- _Brief_: Write out each line below exactly as it appears.

- _Input_:
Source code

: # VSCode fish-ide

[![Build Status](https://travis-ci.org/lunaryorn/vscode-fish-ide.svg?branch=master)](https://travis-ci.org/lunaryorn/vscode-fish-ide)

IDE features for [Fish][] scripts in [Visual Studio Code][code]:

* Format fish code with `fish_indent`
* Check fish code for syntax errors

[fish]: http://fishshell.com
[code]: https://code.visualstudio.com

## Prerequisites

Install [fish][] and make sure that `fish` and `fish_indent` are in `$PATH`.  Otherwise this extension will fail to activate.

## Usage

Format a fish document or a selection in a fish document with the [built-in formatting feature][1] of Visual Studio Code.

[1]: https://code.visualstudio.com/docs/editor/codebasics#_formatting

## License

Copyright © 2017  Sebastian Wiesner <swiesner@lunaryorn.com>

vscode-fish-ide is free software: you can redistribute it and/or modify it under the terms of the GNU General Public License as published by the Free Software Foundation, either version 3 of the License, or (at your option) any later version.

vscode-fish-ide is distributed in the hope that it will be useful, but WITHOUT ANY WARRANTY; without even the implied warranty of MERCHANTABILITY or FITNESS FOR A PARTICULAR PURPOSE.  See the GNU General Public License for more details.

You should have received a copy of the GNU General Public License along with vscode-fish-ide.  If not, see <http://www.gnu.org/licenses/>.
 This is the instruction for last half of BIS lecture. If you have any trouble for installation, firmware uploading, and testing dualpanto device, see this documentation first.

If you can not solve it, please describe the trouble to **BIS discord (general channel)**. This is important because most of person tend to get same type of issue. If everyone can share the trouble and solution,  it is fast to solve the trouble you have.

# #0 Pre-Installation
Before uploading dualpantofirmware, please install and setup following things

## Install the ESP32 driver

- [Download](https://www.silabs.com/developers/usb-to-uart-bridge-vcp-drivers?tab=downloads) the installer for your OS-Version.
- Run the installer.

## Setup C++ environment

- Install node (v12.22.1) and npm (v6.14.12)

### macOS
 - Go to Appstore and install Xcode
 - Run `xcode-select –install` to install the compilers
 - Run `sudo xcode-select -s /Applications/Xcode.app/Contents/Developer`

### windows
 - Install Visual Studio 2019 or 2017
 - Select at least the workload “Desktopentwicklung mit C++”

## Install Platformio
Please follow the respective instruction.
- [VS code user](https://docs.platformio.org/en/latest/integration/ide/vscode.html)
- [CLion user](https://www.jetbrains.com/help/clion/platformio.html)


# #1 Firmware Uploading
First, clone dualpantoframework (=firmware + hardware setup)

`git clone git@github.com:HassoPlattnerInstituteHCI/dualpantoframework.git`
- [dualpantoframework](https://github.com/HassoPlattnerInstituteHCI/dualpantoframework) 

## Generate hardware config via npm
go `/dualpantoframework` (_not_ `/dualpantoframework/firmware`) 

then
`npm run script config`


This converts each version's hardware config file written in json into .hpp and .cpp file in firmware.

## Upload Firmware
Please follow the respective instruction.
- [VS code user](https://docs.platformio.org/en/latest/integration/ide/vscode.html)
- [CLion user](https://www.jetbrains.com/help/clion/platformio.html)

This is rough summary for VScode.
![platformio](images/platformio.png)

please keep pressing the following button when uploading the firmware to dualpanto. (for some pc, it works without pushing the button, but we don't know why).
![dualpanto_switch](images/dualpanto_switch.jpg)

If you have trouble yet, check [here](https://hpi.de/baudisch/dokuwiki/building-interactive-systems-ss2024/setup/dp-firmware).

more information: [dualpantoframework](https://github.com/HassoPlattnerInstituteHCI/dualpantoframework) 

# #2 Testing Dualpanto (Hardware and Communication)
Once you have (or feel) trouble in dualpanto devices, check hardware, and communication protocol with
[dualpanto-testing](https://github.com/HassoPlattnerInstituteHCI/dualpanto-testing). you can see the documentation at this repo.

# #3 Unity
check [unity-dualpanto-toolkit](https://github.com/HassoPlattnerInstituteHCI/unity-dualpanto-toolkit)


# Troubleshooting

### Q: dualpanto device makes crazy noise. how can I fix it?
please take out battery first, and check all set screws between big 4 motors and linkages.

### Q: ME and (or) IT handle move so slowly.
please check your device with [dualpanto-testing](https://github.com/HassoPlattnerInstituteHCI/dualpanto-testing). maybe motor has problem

- _Solved exercise_:
Source code

: # VSCode fish-ide

[![Build Status](https://travis-ci.org/lunaryorn/vscode-fish-ide.svg?branch=master)](https://travis-ci.org/lunaryorn/vscode-fish-ide)

IDE features for [Fish][] scripts in [Visual Studio Code][code]:

* Format fish code with `fish_indent`
* Check fish code for syntax errors

[fish]: http://fishshell.com
[code]: https://code.visualstudio.com

## Prerequisites

Install [fish][] and make sure that `fish` and `fish_indent` are in `$PATH`.  Otherwise this extension will fail to activate.

## Usage

Format a fish document or a selection in a fish document with the [built-in formatting feature][1] of Visual Studio Code.

[1]: https://code.visualstudio.com/docs/editor/codebasics#_formatting

## License

Copyright © 2017  Sebastian Wiesner <swiesner@lunaryorn.com>

vscode-fish-ide is free software: you can redistribute it and/or modify it under the terms of the GNU General Public License as published by the Free Software Foundation, either version 3 of the License, or (at your option) any later version.

vscode-fish-ide is distributed in the hope that it will be useful, but WITHOUT ANY WARRANTY; without even the implied warranty of MERCHANTABILITY or FITNESS FOR A PARTICULAR PURPOSE.  See the GNU General Public License for more details.

You should have received a copy of the GNU General Public License along with vscode-fish-ide.  If not, see <http://www.gnu.org/licenses/>.
 This is the instruction for last half of BIS lecture. If you have any trouble for installation, firmware uploading, and testing dualpanto device, see this documentation first.

If you can not solve it, please describe the trouble to **BIS discord (general channel)**. This is important because most of person tend to get same type of issue. If everyone can share the trouble and solution,  it is fast to solve the trouble you have.

# #0 Pre-Installation
Before uploading dualpantofirmware, please install and setup following things

## Install the ESP32 driver

- [Download](https://www.silabs.com/developers/usb-to-uart-bridge-vcp-drivers?tab=downloads) the installer for your OS-Version.
- Run the installer.

## Setup C++ environment

- Install node (v12.22.1) and npm (v6.14.12)

### macOS
 - Go to Appstore and install Xcode
 - Run `xcode-select –install` to install the compilers
 - Run `sudo xcode-select -s /Applications/Xcode.app/Contents/Developer`

### windows
 - Install Visual Studio 2019 or 2017
 - Select at least the workload “Desktopentwicklung mit C++”

## Install Platformio
Please follow the respective instruction.
- [VS code user](https://docs.platformio.org/en/latest/integration/ide/vscode.html)
- [CLion user](https://www.jetbrains.com/help/clion/platformio.html)


# #1 Firmware Uploading
First, clone dualpantoframework (=firmware + hardware setup)

`git clone git@github.com:HassoPlattnerInstituteHCI/dualpantoframework.git`
- [dualpantoframework](https://github.com/HassoPlattnerInstituteHCI/dualpantoframework) 

## Generate hardware config via npm
go `/dualpantoframework` (_not_ `/dualpantoframework/firmware`) 

then
`npm run script config`


This converts each version's hardware config file written in json into .hpp and .cpp file in firmware.

## Upload Firmware
Please follow the respective instruction.
- [VS code user](https://docs.platformio.org/en/latest/integration/ide/vscode.html)
- [CLion user](https://www.jetbrains.com/help/clion/platformio.html)

This is rough summary for VScode.
![platformio](images/platformio.png)

please keep pressing the following button when uploading the firmware to dualpanto. (for some pc, it works without pushing the button, but we don't know why).
![dualpanto_switch](images/dualpanto_switch.jpg)

If you have trouble yet, check [here](https://hpi.de/baudisch/dokuwiki/building-interactive-systems-ss2024/setup/dp-firmware).

more information: [dualpantoframework](https://github.com/HassoPlattnerInstituteHCI/dualpantoframework) 

# #2 Testing Dualpanto (Hardware and Communication)
Once you have (or feel) trouble in dualpanto devices, check hardware, and communication protocol with
[dualpanto-testing](https://github.com/HassoPlattnerInstituteHCI/dualpanto-testing). you can see the documentation at this repo.

# #3 Unity
check [unity-dualpanto-toolkit](https://github.com/HassoPlattnerInstituteHCI/unity-dualpanto-toolkit)


# Troubleshooting

### Q: dualpanto device makes crazy noise. how can I fix it?
please take out battery first, and check all set screws between big 4 motors and linkages.

### Q: ME and (or) IT handle move so slowly.
please check your device with [dualpanto-testing](https://github.com/HassoPlattnerInstituteHCI/dualpanto-testing). maybe motor has problem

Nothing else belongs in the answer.